Copy each line below containing "HandlePluginsNavigation".

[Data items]

*****

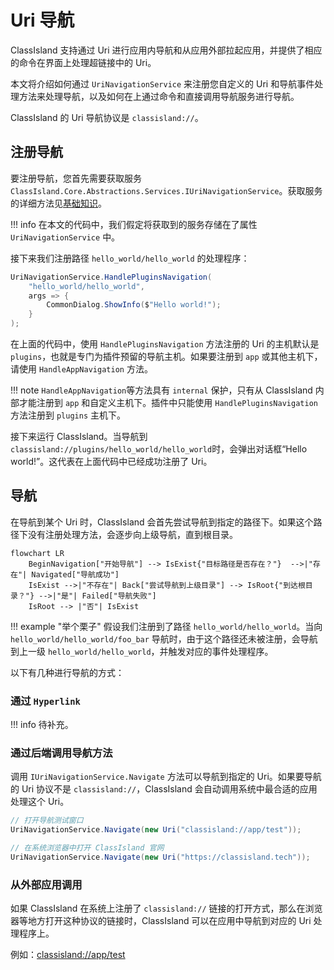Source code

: # Uri 导航

ClassIsland 支持通过 Uri 进行应用内导航和从应用外部拉起应用，并提供了相应的命令在界面上处理超链接中的 Uri。

本文将介绍如何通过 `UriNavigationService` 来注册您自定义的 Uri 和导航事件处理方法来处理导航，以及如何在上通过命令和直接调用导航服务进行导航。

ClassIsland 的 Uri 导航协议是 `classisland://`。

## 注册导航

要注册导航，您首先需要获取服务 `ClassIsland.Core.Abstractions.Services.IUriNavigationService`。获取服务的详细方法见[基础知识](basics.md#dependency-injection)。

!!! info
    在本文的代码中，我们假定将获取到的服务存储在了属性 `UriNavigationService` 中。

接下来我们注册路径 `hello_world/hello_world` 的处理程序：

```cs
UriNavigationService.HandlePluginsNavigation(
    "hello_world/hello_world", 
    args => {
        CommonDialog.ShowInfo($"Hello world!");
    }
);
```

在上面的代码中，使用 `HandlePluginsNavigation` 方法注册的 Uri 的主机默认是 `plugins`，也就是专门为插件预留的导航主机。如果要注册到 `app` 或其他主机下，请使用 `HandleAppNavigation` 方法。

!!! note
    `HandleAppNavigation`等方法具有 `internal` 保护，只有从 ClassIsland 内部才能注册到 `app` 和自定义主机下。插件中只能使用 `HandlePluginsNavigation` 方法注册到 `plugins` 主机下。

接下来运行 ClassIsland。当导航到 `classisland://plugins/hello_world/hello_world`时，会弹出对话框“Hello world!”。这代表在上面代码中已经成功注册了 Uri。

## 导航

在导航到某个 Uri 时，ClassIsland 会首先尝试导航到指定的路径下。如果这个路径下没有注册处理方法，会逐步向上级导航，直到根目录。

``` mermaid
flowchart LR
    BeginNavigation["开始导航"] --> IsExist{"目标路径是否存在？"}  -->|"存在"| Navigated["导航成功"] 
    IsExist -->|"不存在"| Back["尝试导航到上级目录"] --> IsRoot{"到达根目录？"} -->|"是"| Failed["导航失败"]
    IsRoot --> |"否"| IsExist
```

!!! example "举个栗子"
    假设我们注册到了路径 `hello_world/hello_world`。当向 `hello_world/hello_world/foo_bar` 导航时，由于这个路径还未被注册，会导航到上一级 `hello_world/hello_world`，并触发对应的事件处理程序。

以下有几种进行导航的方式：

### 通过 `Hyperlink`

!!! info
    待补充。

### 通过后端调用导航方法

调用 `IUriNavigationService.Navigate` 方法可以导航到指定的 Uri。如果要导航的 Uri 协议不是 `classisland://`，ClassIsland 会自动调用系统中最合适的应用处理这个 Uri。

```cs
// 打开导航测试窗口
UriNavigationService.Navigate(new Uri("classisland://app/test"));

// 在系统浏览器中打开 ClassIsland 官网
UriNavigationService.Navigate(new Uri("https://classisland.tech"));
```

### 从外部应用调用

如果 ClassIsland 在系统上注册了 `classisland://` 链接的打开方式，那么在浏览器等地方打开这种协议的链接时，ClassIsland 可以在应用中导航到对应的 Uri 处理程序上。

例如：[classisland://app/test](classisland://app/test)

*****

:: EXERCISE RESPONSE ::
UriNavigationService.HandlePluginsNavigation(
在上面的代码中，使用 `HandlePluginsNavigation` 方法注册的 Uri 的主机默认是 `plugins`，也就是专门为插件预留的导航主机。如果要注册到 `app` 或其他主机下，请使用 `HandleAppNavigation` 方法。
    `HandleAppNavigation`等方法具有 `internal` 保护，只有从 ClassIsland 内部才能注册到 `app` 和自定义主机下。插件中只能使用 `HandlePluginsNavigation` 方法注册到 `plugins` 主机下。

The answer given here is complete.